### Work order
Without the pictures, reproduce the entries below exactly.

═══

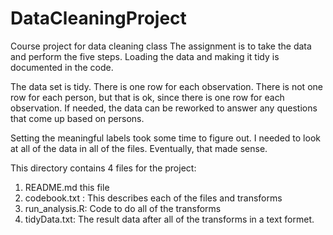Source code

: # DataCleaningProject
Course project for data cleaning class
The assignment is to take the data and perform the five steps.
Loading the data and making it tidy is documented in the code.

The data set is tidy.
There is one row for each observation. There is not one row for each
person, but that is ok, since there is one row for each observation.
If needed, the data can be reworked to answer any questions that come up
based on persons.

Setting the meaningful labels took some time to figure out.
I needed to look at all of the data in all of the files. 
Eventually, that made sense.

This directory contains 4 files for the project:
1) README.md this file
2) codebook.txt : This describes each of the files and transforms
3) run_analysis.R: Code to do all of the transforms
4) tidyData.txt:  The result data after all of the transforms in a text formet.

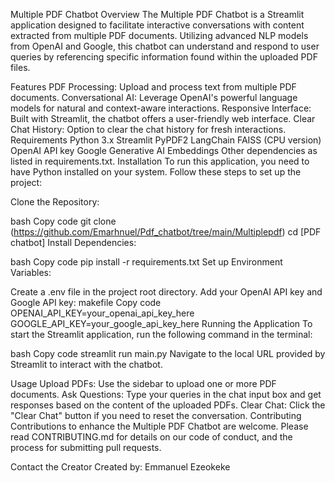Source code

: Multiple PDF Chatbot
Overview
The Multiple PDF Chatbot is a Streamlit application designed to facilitate interactive conversations with content extracted from multiple PDF documents. Utilizing advanced NLP models from OpenAI and Google, this chatbot can understand and respond to user queries by referencing specific information found within the uploaded PDF files.

Features
PDF Processing: Upload and process text from multiple PDF documents.
Conversational AI: Leverage OpenAI's powerful language models for natural and context-aware interactions.
Responsive Interface: Built with Streamlit, the chatbot offers a user-friendly web interface.
Clear Chat History: Option to clear the chat history for fresh interactions.
Requirements
Python 3.x
Streamlit
PyPDF2
LangChain
FAISS (CPU version)
OpenAI API key
Google Generative AI Embeddings
Other dependencies as listed in requirements.txt.
Installation
To run this application, you need to have Python installed on your system. Follow these steps to set up the project:

Clone the Repository:

bash
Copy code
git clone (https://github.com/Emarhnuel/Pdf_chatbot/tree/main/Multiplepdf)
cd [PDF chatbot]
Install Dependencies:

bash
Copy code
pip install -r requirements.txt
Set up Environment Variables:

Create a .env file in the project root directory.
Add your OpenAI API key and Google API key:
makefile
Copy code
OPENAI_API_KEY=your_openai_api_key_here
GOOGLE_API_KEY=your_google_api_key_here
Running the Application
To start the Streamlit application, run the following command in the terminal:

bash
Copy code
streamlit run main.py
Navigate to the local URL provided by Streamlit to interact with the chatbot.

Usage
Upload PDFs: Use the sidebar to upload one or more PDF documents.
Ask Questions: Type your queries in the chat input box and get responses based on the content of the uploaded PDFs.
Clear Chat: Click the "Clear Chat" button if you need to reset the conversation.
Contributing
Contributions to enhance the Multiple PDF Chatbot are welcome. Please read CONTRIBUTING.md for details on our code of conduct, and the process for submitting pull requests.



Contact the Creator
Created by: Emmanuel Ezeokeke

═══

### Answer to this exercise
Source code

: # DataCleaningProject
Course project for data cleaning class
The assignment is to take the data and perform the five steps.
Loading the data and making it tidy is documented in the code.

The data set is tidy.
There is one row for each observation. There is not one row for each
person, but that is ok, since there is one row for each observation.
If needed, the data can be reworked to answer any questions that come up
based on persons.

Setting the meaningful labels took some time to figure out.
I needed to look at all of the data in all of the files. 
Eventually, that made sense.

This directory contains 4 files for the project:
1) README.md this file
2) codebook.txt : This describes each of the files and transforms
3) run_analysis.R: Code to do all of the transforms
4) tidyData.txt:  The result data after all of the transforms in a text formet.

Source code

: Multiple PDF Chatbot
Overview
The Multiple PDF Chatbot is a Streamlit application designed to facilitate interactive conversations with content extracted from multiple PDF documents. Utilizing advanced NLP models from OpenAI and Google, this chatbot can understand and respond to user queries by referencing specific information found within the uploaded PDF files.

Features
PDF Processing: Upload and process text from multiple PDF documents.
Conversational AI: Leverage OpenAI's powerful language models for natural and context-aware interactions.
Responsive Interface: Built with Streamlit, the chatbot offers a user-friendly web interface.
Clear Chat History: Option to clear the chat history for fresh interactions.
Requirements
Python 3.x
Streamlit
PyPDF2
LangChain
FAISS (CPU version)
OpenAI API key
Google Generative AI Embeddings
Other dependencies as listed in requirements.txt.
Installation
To run this application, you need to have Python installed on your system. Follow these steps to set up the project:

Clone the Repository:

bash
Copy code
git clone (https://github.com/Emarhnuel/Pdf_chatbot/tree/main/Multiplepdf)
cd [PDF chatbot]
Install Dependencies:

bash
Copy code
pip install -r requirements.txt
Set up Environment Variables:

Create a .env file in the project root directory.
Add your OpenAI API key and Google API key:
makefile
Copy code
OPENAI_API_KEY=your_openai_api_key_here
GOOGLE_API_KEY=your_google_api_key_here
Running the Application
To start the Streamlit application, run the following command in the terminal:

bash
Copy code
streamlit run main.py
Navigate to the local URL provided by Streamlit to interact with the chatbot.

Usage
Upload PDFs: Use the sidebar to upload one or more PDF documents.
Ask Questions: Type your queries in the chat input box and get responses based on the content of the uploaded PDFs.
Clear Chat: Click the "Clear Chat" button if you need to reset the conversation.
Contributing
Contributions to enhance the Multiple PDF Chatbot are welcome. Please read CONTRIBUTING.md for details on our code of conduct, and the process for submitting pull requests.



Contact the Creator
Created by: Emmanuel Ezeokeke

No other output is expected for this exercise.